### DATA TO PROCESS
········
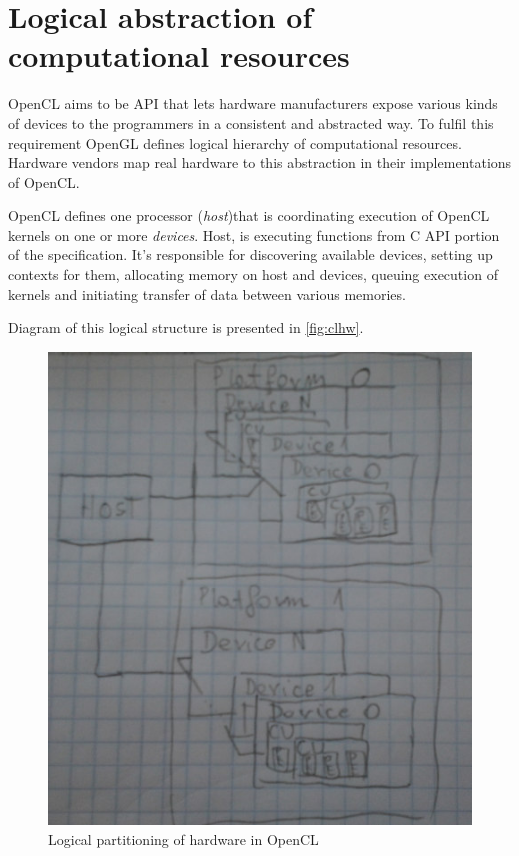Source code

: \section{Logical abstraction of computational resources}

OpenCL aims to be API that lets hardware manufacturers expose various kinds of
devices to the programmers in a consistent and abstracted way. To fulfil this
requirement OpenGL defines logical hierarchy of computational resources.
Hardware vendors map real hardware to this abstraction in their implementations
of OpenCL.

OpenCL defines one processor (\emph{host})that is coordinating execution of
OpenCL kernels on one or more \emph{devices}. Host, is executing functions from
C API portion of the specification. It's responsible for discovering available
devices, setting up contexts for them, allocating memory on host and devices,
queuing execution of kernels and initiating transfer of data between various
memories.

Diagram of this logical structure is presented in \autoref{fig:clhw}.

\begin{figure}[h]
	\begin{center}
		\includegraphics[scale=0.7]{chapters/opencl/opencl_hwmodel.jpg}
	\end{center}
	\caption{Logical partitioning of hardware in OpenCL}
	\label{fig:clhw}
\end{figure}

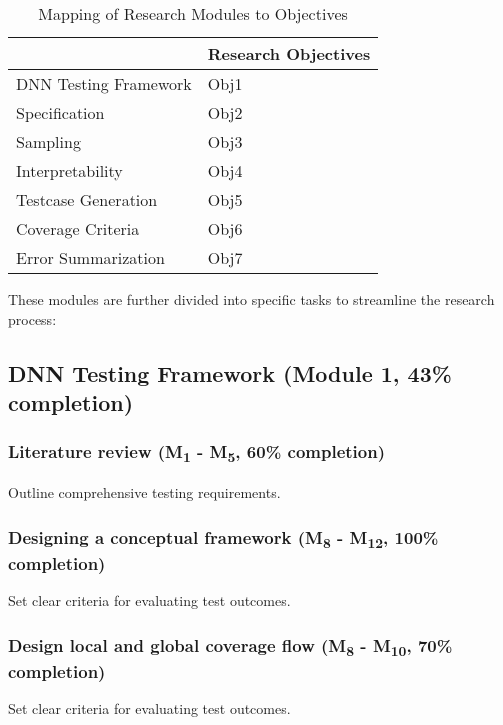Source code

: \begin{table}[ht]
  \centering
  \renewcommand{\arraystretch}{1.5} %
  \begin{tabular}{|l|l|}
    \hline
    \rowcolor[HTML]{000000} 
    \multicolumn{1}{|c|}{\cellcolor[HTML]{000000}{\color[HTML]{FFFFFF} \textbf{Research Modules}}} & {\color[HTML]{FFFFFF} \textbf{Research Objectives}} \\ \hline
    {\color[HTML]{404040} DNN Testing Framework} & Obj1 \\ \hline
    {\color[HTML]{404040} Specification} & Obj2 \\ \hline
    {\color[HTML]{404040} Sampling} & Obj3 \\ \hline
    {\color[HTML]{404040} Interpretability} & Obj4 \\ \hline
    {\color[HTML]{404040} Testcase Generation} & Obj5 \\ \hline
    {\color[HTML]{404040} Coverage Criteria} & Obj6 \\ \hline
    Error Summarization & Obj7 \\ \hline
  \end{tabular}
  \caption{Mapping of Research Modules to Objectives}
  \label{table:modules}
\end{table}

These modules are further divided into specific tasks to streamline the research process:

\subsection{DNN Testing Framework (Module 1, 43\% completion)}
\subsubsection{Literature review (M\textsubscript{1} - M\textsubscript{5}, 60\% completion)}
Outline comprehensive testing requirements.

\subsubsection{Designing a conceptual framework (M\textsubscript{8} - M\textsubscript{12}, 100\% completion)}
Set clear criteria for evaluating test outcomes.

\subsubsection{Design local and global coverage flow (M\textsubscript{8} - M\textsubscript{10}, 70\% completion)}
Set clear criteria for evaluating test outcomes.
········
### ACTIVITY
The answer must consist only of the lines from the beginning of the entries above through the line that holds "devices, setting up", reproduced exactly and without pictures.

### EXERCISE SOLUTION
Source code

: \section{Logical abstraction of computational resources}

OpenCL aims to be API that lets hardware manufacturers expose various kinds of
devices to the programmers in a consistent and abstracted way. To fulfil this
requirement OpenGL defines logical hierarchy of computational resources.
Hardware vendors map real hardware to this abstraction in their implementations
of OpenCL.

OpenCL defines one processor (\emph{host})that is coordinating execution of
OpenCL kernels on one or more \emph{devices}. Host, is executing functions from
C API portion of the specification. It's responsible for discovering available
devices, setting up contexts for them, allocating memory on host and devices,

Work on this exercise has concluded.